- **EXCERPTED RECORDS**
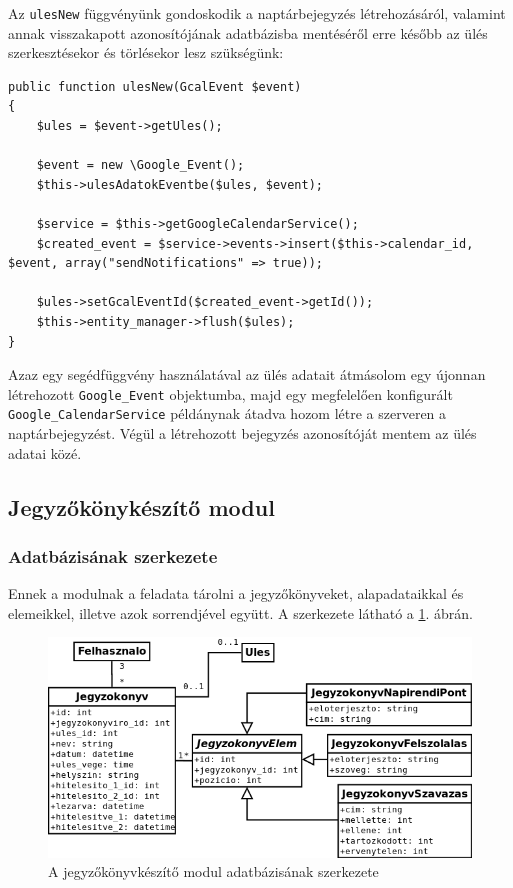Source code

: \documentclass[a4paper,12pt,oneside]{report}
\begin{document}
Az {\tt ulesNew} függvényünk gondoskodik a naptárbejegyzés létrehozásáról, valamint annak visszakapott azonosítójának adatbázisba mentéséről \textendash{} erre később az ülés szerkesztésekor és törlésekor lesz szükségünk:

\begin{lstlisting}
public function ulesNew(GcalEvent $event)
{
    $ules = $event->getUles();

    $event = new \Google_Event();
    $this->ulesAdatokEventbe($ules, $event);

    $service = $this->getGoogleCalendarService();
    $created_event = $service->events->insert($this->calendar_id, $event, array("sendNotifications" => true));

    $ules->setGcalEventId($created_event->getId());
    $this->entity_manager->flush($ules);
}
\end{lstlisting}

Azaz egy segédfüggvény használatával az ülés adatait átmásolom egy újonnan létrehozott {\tt Google\_Event} objektumba, majd egy megfelelően konfigurált {\tt Google\_CalendarService} példánynak átadva hozom létre a szerveren a naptárbejegyzést. Végül a létrehozott bejegyzés azonosítóját mentem az ülés adatai közé.

\subsection{Jegyzőkönykészítő modul}

\subsubsection*{Adatbázisának szerkezete}

Ennek a modulnak a feladata tárolni a jegyzőkönyveket, alapadataikkal és elemeikkel, illetve azok sorrendjével együtt. A szerkezete látható a \ref{fig:jegyzokonyv_db}. ábrán.

\begin{figure}[h]
    \includegraphics[width=\textwidth]{jegyzokonyv_db.png}
    \caption{A jegyzőkönyvkészítő modul adatbázisának szerkezete}
    \label{fig:jegyzokonyv_db}
\end{figure}
\end{document}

- **BRIEF**
From the listing above, copy out each line where the word "ülés" appears.

- **SOLUTION TO THIS EXERCISE**
Az {\tt ulesNew} függvényünk gondoskodik a naptárbejegyzés létrehozásáról, valamint annak visszakapott azonosítójának adatbázisba mentéséről \textendash{} erre később az ülés szerkesztésekor és törlésekor lesz szükségünk:
Azaz egy segédfüggvény használatával az ülés adatait átmásolom egy újonnan létrehozott {\tt Google\_Event} objektumba, majd egy megfelelően konfigurált {\tt Google\_CalendarService} példánynak átadva hozom létre a szerveren a naptárbejegyzést. Végül a létrehozott bejegyzés azonosítóját mentem az ülés adatai közé.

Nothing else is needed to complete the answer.